Спящие пробудятся - [7]

Шрифт
Интервал

Остролицый, горбоносый Ахи Махмуд и вовсе приходился Бедреддину троюродным братом. Сын славного рубаки, одного из завоевателей Румелии, он стал мастером-каменщиком и до сей поры строго блюл обычаи ремесленных братьев, ахи: ел, выставив вперед правое колено, жевал сначала за правой, потом за левой щекой, никогда сам не заговаривал со старшим. При всей благовоспитанности был он куда как остер на язык, не расставался с палашом ахи, что торчал у него из-под красного кушака, обмотанного вокруг тонкой, как у муравья, талии, и всегда готов был пустить его в дело.

Круглоголовый суданец Джаффар ел набычившись. Только белки сверкали на черном лице. Он был одним из немногих дервишей, покинувших обитель шейха Ахлати, когда после смерти шейха его мюриды взбунтовались против Бедреддина.

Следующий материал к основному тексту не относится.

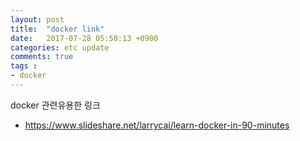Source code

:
 ```yaml
---
layout: post
title:  "docker link"
date:   2017-07-28 05:50:13 +0900
categories: etc update
comments: true
tags :
- docker
---
```


docker 관련유용한 링크
- https://www.slideshare.net/larrycai/learn-docker-in-90-minutes
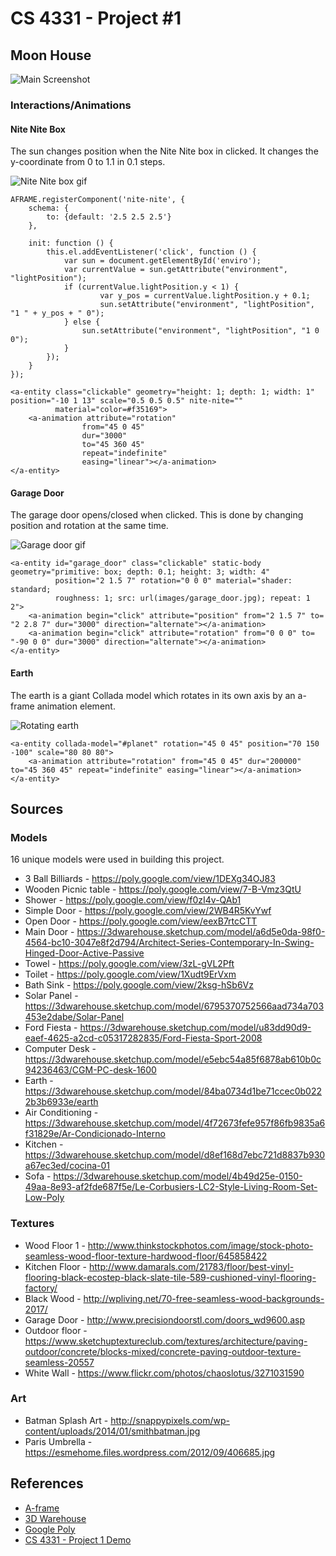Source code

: # CS 4331 - Project #1

## Moon House

![Main Screenshot](https://github.com/luisrausseo/luisrausseo.github.io/blob/master/Project_1/p1.Rausseo.jpg)

### Interactions/Animations

#### Nite Nite Box

The sun changes position when the Nite Nite box in clicked. It changes the y-coordinate from 0 to 1.1 in 0.1 steps. 

![Nite Nite box gif](https://github.com/luisrausseo/luisrausseo.github.io/blob/master/Project_1/assets/readme/nite_nite_box.gif)

```
AFRAME.registerComponent('nite-nite', {
    schema: {
        to: {default: '2.5 2.5 2.5'}
    },

    init: function () {
        this.el.addEventListener('click', function () {
            var sun = document.getElementById('enviro');
            var currentValue = sun.getAttribute("environment", "lightPosition");
            if (currentValue.lightPosition.y < 1) {
                    var y_pos = currentValue.lightPosition.y + 0.1;
                    sun.setAttribute("environment", "lightPosition", "1 " + y_pos + " 0");
            } else {
                sun.setAttribute("environment", "lightPosition", "1 0 0");
            }
        });
    }
});
```

```
<a-entity class="clickable" geometry="height: 1; depth: 1; width: 1" position="-10 1 13" scale="0.5 0.5 0.5" nite-nite=""
          material="color=#f35169">
    <a-animation attribute="rotation"
                from="45 0 45"
                dur="3000"
                to="45 360 45"
                repeat="indefinite"
                easing="linear"></a-animation>
</a-entity>
```

#### Garage Door

The garage door opens/closed when clicked. This is done by changing position and rotation at the same time.

![Garage door gif](https://github.com/luisrausseo/luisrausseo.github.io/blob/master/Project_1/assets/readme/garage_door.gif)

```
<a-entity id="garage_door" class="clickable" static-body geometry="primitive: box; depth: 0.1; height: 3; width: 4"
          position="2 1.5 7" rotation="0 0 0" material="shader: standard;
          roughness: 1; src: url(images/garage_door.jpg); repeat: 1 2">
    <a-animation begin="click" attribute="position" from="2 1.5 7" to= "2 2.8 7" dur="3000" direction="alternate"></a-animation>
    <a-animation begin="click" attribute="rotation" from="0 0 0" to= "-90 0 0" dur="3000" direction="alternate"></a-animation>
</a-entity>
```

#### Earth

The earth is a giant Collada model which rotates in its own axis by an a-frame animation element. 

![Rotating earth](https://github.com/luisrausseo/luisrausseo.github.io/blob/master/Project_1/assets/readme/earth.gif)

```
<a-entity collada-model="#planet" rotation="45 0 45" position="70 150 -100" scale="80 80 80">
	<a-animation attribute="rotation" from="45 0 45" dur="200000" to="45 360 45" repeat="indefinite" easing="linear"></a-animation>
</a-entity>
```

## Sources

### Models

16 unique models were used in building this project.

* 3 Ball Billiards - https://poly.google.com/view/1DEXg34OJ83
* Wooden Picnic table - https://poly.google.com/view/7-B-Vmz3QtU
* Shower - https://poly.google.com/view/f0zI4v-QAb1
* Simple Door - https://poly.google.com/view/2WB4R5KvYwf
* Open Door - https://poly.google.com/view/eexB7rtcCTT
* Main Door - https://3dwarehouse.sketchup.com/model/a6d5e0da-98f0-4564-bc10-3047e8f2d794/Architect-Series-Contemporary-In-Swing-Hinged-Door-Active-Passive
* Towel - https://poly.google.com/view/3zL-gVL2Pft
* Toilet - https://poly.google.com/view/1Xudt9ErVxm
* Bath Sink - https://poly.google.com/view/2ksg-hSb6Vz
* Solar Panel - https://3dwarehouse.sketchup.com/model/6795370752566aad734a703453e2dabe/Solar-Panel
* Ford Fiesta - https://3dwarehouse.sketchup.com/model/u83dd90d9-eaef-4625-a2cd-c05317282835/Ford-Fiesta-Sport-2008
* Computer Desk - https://3dwarehouse.sketchup.com/model/e5ebc54a85f6878ab610b0c94236463/CGM-PC-desk-1600
* Earth - https://3dwarehouse.sketchup.com/model/84ba0734d1be71ccec0b0222b3b6933e/earth
* Air Conditioning - https://3dwarehouse.sketchup.com/model/4f72673fefe957f86fb9835a6f31829e/Ar-Condicionado-Interno
* Kitchen - https://3dwarehouse.sketchup.com/model/d8ef168d7ebc721d8837b930a67ec3ed/cocina-01
* Sofa - https://3dwarehouse.sketchup.com/model/4b49d25e-0150-49aa-8e93-af2fde687f5e/Le-Corbusiers-LC2-Style-Living-Room-Set-Low-Poly

### Textures

* Wood Floor 1 - http://www.thinkstockphotos.com/image/stock-photo-seamless-wood-floor-texture-hardwood-floor/645858422
* Kitchen Floor - http://www.damarals.com/21783/floor/best-vinyl-flooring-black-ecostep-black-slate-tile-589-cushioned-vinyl-flooring-factory/
* Black Wood - http://wpliving.net/70-free-seamless-wood-backgrounds-2017/
* Garage Door - http://www.precisiondoorstl.com/doors_wd9600.asp
* Outdoor floor - https://www.sketchuptextureclub.com/textures/architecture/paving-outdoor/concrete/blocks-mixed/concrete-paving-outdoor-texture-seamless-20557
* White Wall - https://www.flickr.com/photos/chaoslotus/3271031590

### Art

* Batman Splash Art - http://snappypixels.com/wp-content/uploads/2014/01/smithbatman.jpg
* Paris Umbrella - https://esmehome.files.wordpress.com/2012/09/406685.jpg

## References

* [A-frame](https://aframe.io/)
* [3D Warehouse](https://3dwarehouse.sketchup.com/)
* [Google Poly](https://poly.google.com/)
* [CS 4331 - Project 1 Demo](https://alex-nguyen.github.io/CS5331001-Virtual-Reality/index.html)
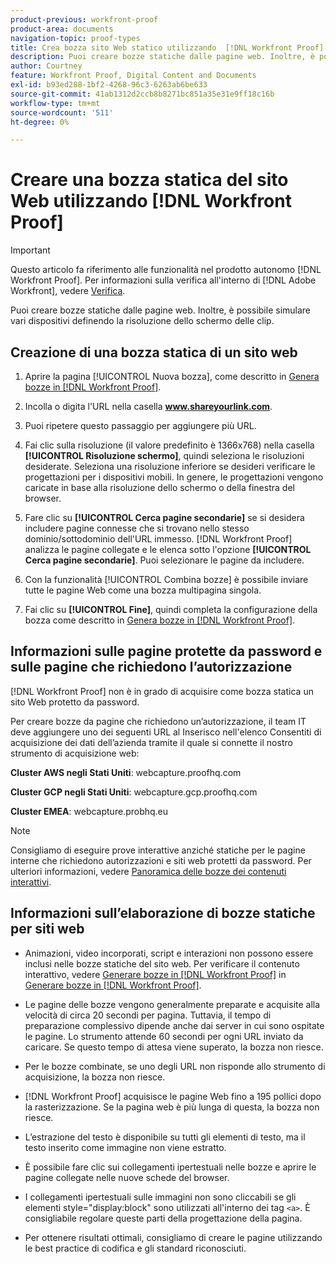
 ```yaml
---
product-previous: workfront-proof
product-area: documents
navigation-topic: proof-types
title: Crea bozza sito Web statico utilizzando  [!DNL Workfront Proof]
description: Puoi creare bozze statiche dalle pagine web. Inoltre, è possibile simulare vari dispositivi definendo la risoluzione dello schermo delle clip.
author: Courtney
feature: Workfront Proof, Digital Content and Documents
exl-id: b93ed288-1bf2-4268-96c3-6263ab6be633
source-git-commit: 41ab1312d2ccb8b8271bc851a35e31e9ff18c16b
workflow-type: tm+mt
source-wordcount: '511'
ht-degree: 0%

---
```


# Creare una bozza statica del sito Web utilizzando [!DNL Workfront Proof]

>[!IMPORTANT]
>
>Questo articolo fa riferimento alle funzionalità nel prodotto autonomo [!DNL Workfront Proof]. Per informazioni sulla verifica all&#39;interno di [!DNL Adobe Workfront], vedere [Verifica](../../../review-and-approve-work/proofing/proofing.md).

Puoi creare bozze statiche dalle pagine web. Inoltre, è possibile simulare vari dispositivi definendo la risoluzione dello schermo delle clip.

## Creazione di una bozza statica di un sito web

1. Aprire la pagina [!UICONTROL Nuova bozza], come descritto in [Genera bozze in [!DNL Workfront Proof]](../../../workfront-proof/wp-work-proofsfiles/create-proofs-and-files/generate-proofs.md).
1. Incolla o digita l&#39;URL nella casella **www.shareyourlink.com**.
1. Puoi ripetere questo passaggio per aggiungere più URL.
1. Fai clic sulla risoluzione (il valore predefinito è 1366x768) nella casella **[!UICONTROL Risoluzione schermo]**, quindi seleziona le risoluzioni desiderate.
Seleziona una risoluzione inferiore se desideri verificare le progettazioni per i dispositivi mobili. In genere, le progettazioni vengono caricate in base alla risoluzione dello schermo o della finestra del browser.

1. Fare clic su **[!UICONTROL Cerca pagine secondarie]** se si desidera includere pagine connesse che si trovano nello stesso dominio/sottodominio dell&#39;URL immesso.
   [!DNL Workfront Proof] analizza le pagine collegate e le elenca sotto l&#39;opzione **[!UICONTROL Cerca pagine secondarie]**. Puoi selezionare le pagine da includere.

1. Con la funzionalità [!UICONTROL Combina bozze] è possibile inviare tutte le pagine Web come una bozza multipagina singola.
1. Fai clic su **[!UICONTROL Fine]**, quindi completa la configurazione della bozza come descritto in [Genera bozze in [!DNL Workfront Proof]](../../../workfront-proof/wp-work-proofsfiles/create-proofs-and-files/generate-proofs.md).

## Informazioni sulle pagine protette da password e sulle pagine che richiedono l’autorizzazione

[!DNL Workfront Proof] non è in grado di acquisire come bozza statica un sito Web protetto da password.

Per creare bozze da pagine che richiedono un’autorizzazione, il team IT deve aggiungere uno dei seguenti URL al Inserisco nell&#39;elenco Consentiti di acquisizione dei dati dell’azienda tramite il quale si connette il nostro strumento di acquisizione web:

**Cluster AWS negli Stati Uniti**: webcapture.proofhq.com

**Cluster GCP negli Stati Uniti**: webcapture.gcp.proofhq.com

**Cluster EMEA**: webcapture.probhq.eu

>[!NOTE]
>
>Consigliamo di eseguire prove interattive anziché statiche per le pagine interne che richiedono autorizzazioni e siti web protetti da password. Per ulteriori informazioni, vedere [Panoramica delle bozze dei contenuti interattivi](../../../review-and-approve-work/proofing/proofing-overview/interactive-content-proofs.md).

## Informazioni sull’elaborazione di bozze statiche per siti web

* Animazioni, video incorporati, script e interazioni non possono essere inclusi nelle bozze statiche del sito web. Per verificare il contenuto interattivo, vedere [Generare bozze in [!DNL Workfront Proof]](../../../workfront-proof/wp-work-proofsfiles/create-proofs-and-files/generate-proofs.md) in [Generare bozze in [!DNL Workfront Proof]](../../../workfront-proof/wp-work-proofsfiles/create-proofs-and-files/generate-proofs.md).

* Le pagine delle bozze vengono generalmente preparate e acquisite alla velocità di circa 20 secondi per pagina. Tuttavia, il tempo di preparazione complessivo dipende anche dai server in cui sono ospitate le pagine. Lo strumento attende 60 secondi per ogni URL inviato da caricare. Se questo tempo di attesa viene superato, la bozza non riesce.
* Per le bozze combinate, se uno degli URL non risponde allo strumento di acquisizione, la bozza non riesce.
* [!DNL Workfront Proof] acquisisce le pagine Web fino a 195 pollici dopo la rasterizzazione. Se la pagina web è più lunga di questa, la bozza non riesce.
* L’estrazione del testo è disponibile su tutti gli elementi di testo, ma il testo inserito come immagine non viene estratto.
* È possibile fare clic sui collegamenti ipertestuali nelle bozze e aprire le pagine collegate nelle nuove schede del browser.
* I collegamenti ipertestuali sulle immagini non sono cliccabili se gli elementi style=&quot;display:block&quot; sono utilizzati all&#39;interno dei tag `<a>`. È consigliabile regolare queste parti della progettazione della pagina.
* Per ottenere risultati ottimali, consigliamo di creare le pagine utilizzando le best practice di codifica e gli standard riconosciuti.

С Бедреддином ушел тогда же и высокий вспыльчивый анкарец, прозванный Маджнуном: от нежданно сказанного слова мог вспыхнуть как солома от огня и долго не приходил в себя. Вот и сейчас, встретившись с исполненным нежности, гордости и печали взглядом Бедреддина, не выдержал и, вопреки обычаю, первым нарушил молчание:

— О учитель! Скажи нам слово!

И тут же умолк, потупясь. Звук собственного голоса на сей раз быстро отрезвил его. Вспомнил, наверное, как на днях учитель попросил вывести его во двор к источнику, дабы он пришел в себя и не прерывал его беседы с учениками своими возгласами.

Бедреддин улыбнулся.

— Брат наш Маджнун чист и чуток сердцем, — молвил он. — Лишь порой оно затемняет ему разум. Будь он мюридом Мевляны Джеляледдина Руми, тот, пожалуй, быстрее привел бы его к цели, чем мы. Он носил сердце свое в голове, на то и был поэтом.

— Но ведь и вы, учитель, нередко говорите, как поэт, — вступился за Маджнуна Абдуселям.

Бедреддин обернулся к сидевшему рядом Шейхоглу Сату:

— Видно, наслушался певцов и поэтов, слишком много начитался стихов…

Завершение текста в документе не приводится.